DATA PROVIDED: Begin

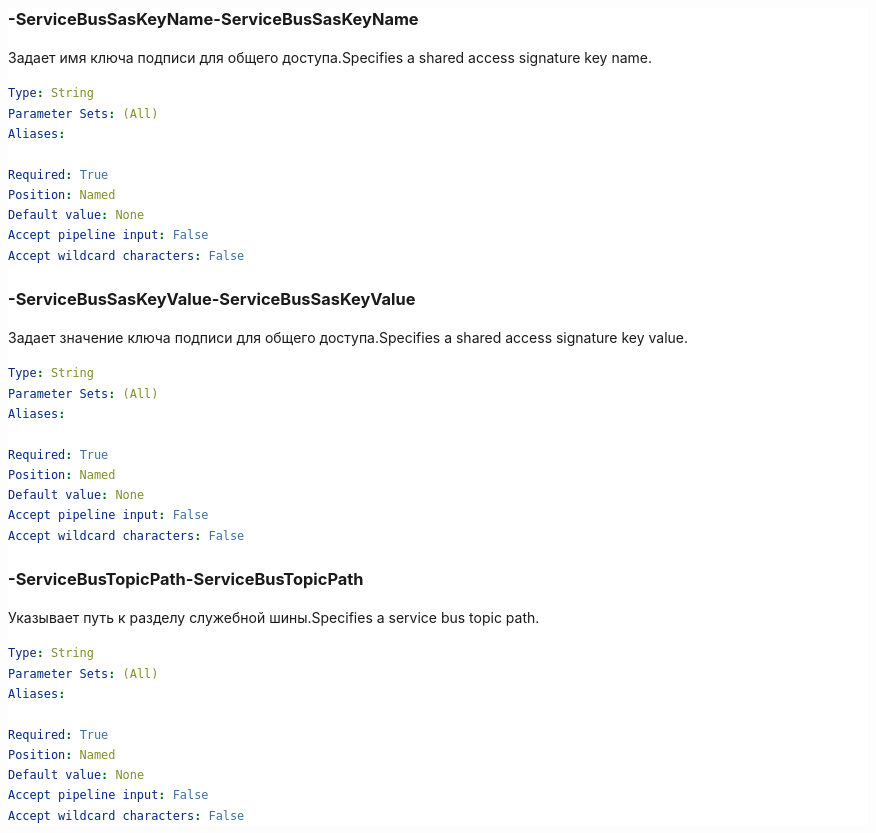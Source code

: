 ### <span data-ttu-id="c3969-154">-ServiceBusSasKeyName</span><span class="sxs-lookup"><span data-stu-id="c3969-154">-ServiceBusSasKeyName</span></span>
<span data-ttu-id="c3969-155">Задает имя ключа подписи для общего доступа.</span><span class="sxs-lookup"><span data-stu-id="c3969-155">Specifies a shared access signature key name.</span></span>

```yaml
Type: String
Parameter Sets: (All)
Aliases: 

Required: True
Position: Named
Default value: None
Accept pipeline input: False
Accept wildcard characters: False
```

### <span data-ttu-id="c3969-156">-ServiceBusSasKeyValue</span><span class="sxs-lookup"><span data-stu-id="c3969-156">-ServiceBusSasKeyValue</span></span>
<span data-ttu-id="c3969-157">Задает значение ключа подписи для общего доступа.</span><span class="sxs-lookup"><span data-stu-id="c3969-157">Specifies a shared access signature key value.</span></span>

```yaml
Type: String
Parameter Sets: (All)
Aliases: 

Required: True
Position: Named
Default value: None
Accept pipeline input: False
Accept wildcard characters: False
```

### <span data-ttu-id="c3969-158">-ServiceBusTopicPath</span><span class="sxs-lookup"><span data-stu-id="c3969-158">-ServiceBusTopicPath</span></span>
<span data-ttu-id="c3969-159">Указывает путь к разделу служебной шины.</span><span class="sxs-lookup"><span data-stu-id="c3969-159">Specifies a service bus topic path.</span></span>

```yaml
Type: String
Parameter Sets: (All)
Aliases: 

Required: True
Position: Named
Default value: None
Accept pipeline input: False
Accept wildcard characters: False
```
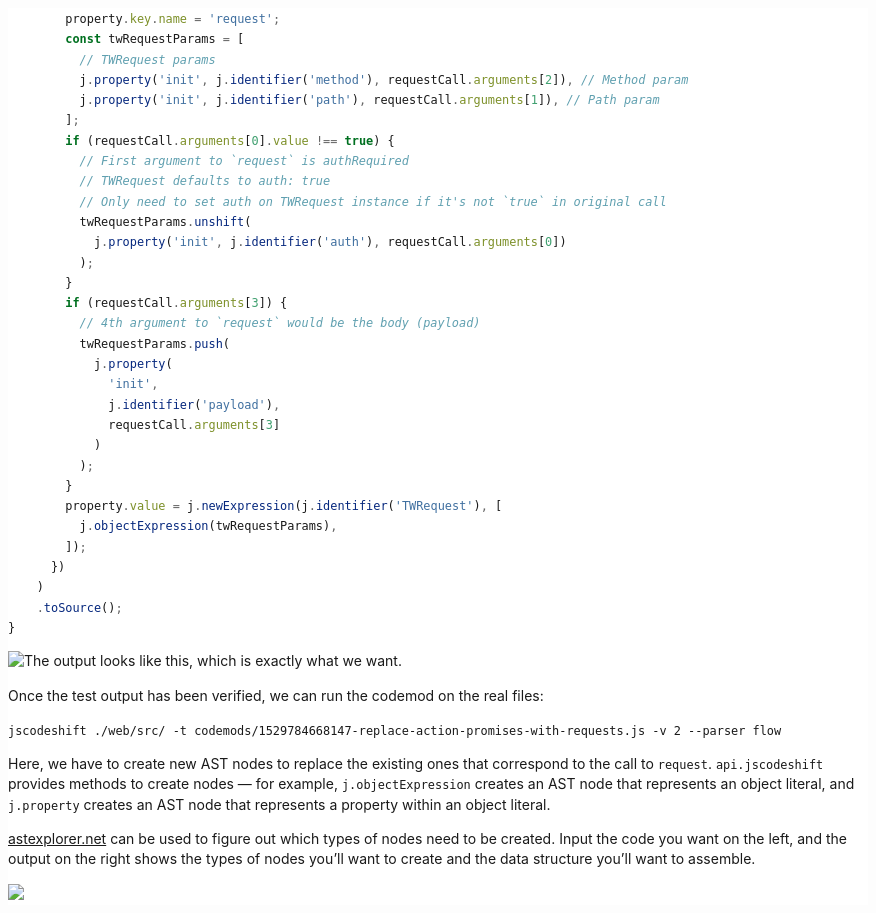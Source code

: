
 ```javascript
        property.key.name = 'request';
        const twRequestParams = [
          // TWRequest params
          j.property('init', j.identifier('method'), requestCall.arguments[2]), // Method param
          j.property('init', j.identifier('path'), requestCall.arguments[1]), // Path param
        ];
        if (requestCall.arguments[0].value !== true) {
          // First argument to `request` is authRequired
          // TWRequest defaults to auth: true
          // Only need to set auth on TWRequest instance if it's not `true` in original call
          twRequestParams.unshift(
            j.property('init', j.identifier('auth'), requestCall.arguments[0])
          );
        }
        if (requestCall.arguments[3]) {
          // 4th argument to `request` would be the body (payload)
          twRequestParams.push(
            j.property(
              'init',
              j.identifier('payload'),
              requestCall.arguments[3]
            )
          );
        }
        property.value = j.newExpression(j.identifier('TWRequest'), [
          j.objectExpression(twRequestParams),
        ]);
      })
    )
    .toSource();
}
```

![The output looks like this, which is exactly what we want.](https://files.tanagram.app/file/tanagram-data/prod-feifans-blog/jscodeshift-2.png)

Once the test output has been verified, we can run the codemod on the real files:

```shell
jscodeshift ./web/src/ -t codemods/1529784668147-replace-action-promises-with-requests.js -v 2 --parser flow
```

Here, we have to create new AST nodes to replace the existing ones that correspond to the call to `request`. `api.jscodeshift` provides methods to create nodes — for example, `j.objectExpression` creates an AST node that represents an object literal, and `j.property` creates an AST node that represents a property within an object literal.

[astexplorer.net](http://astexplorer.net/) can be used to figure out which types of nodes need to be created. Input the code you want on the left, and the output on the right shows the types of nodes you’ll want to create and the data structure you’ll want to assemble.

![](https://files.tanagram.app/file/tanagram-data/prod-feifans-blog/jscodeshift-3.png)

DATA PROVIDED: End

EXERCISE GOAL |
Report how many lines in these entries contain "blog". Answer with the number only.

YOUR SOLUTION |
2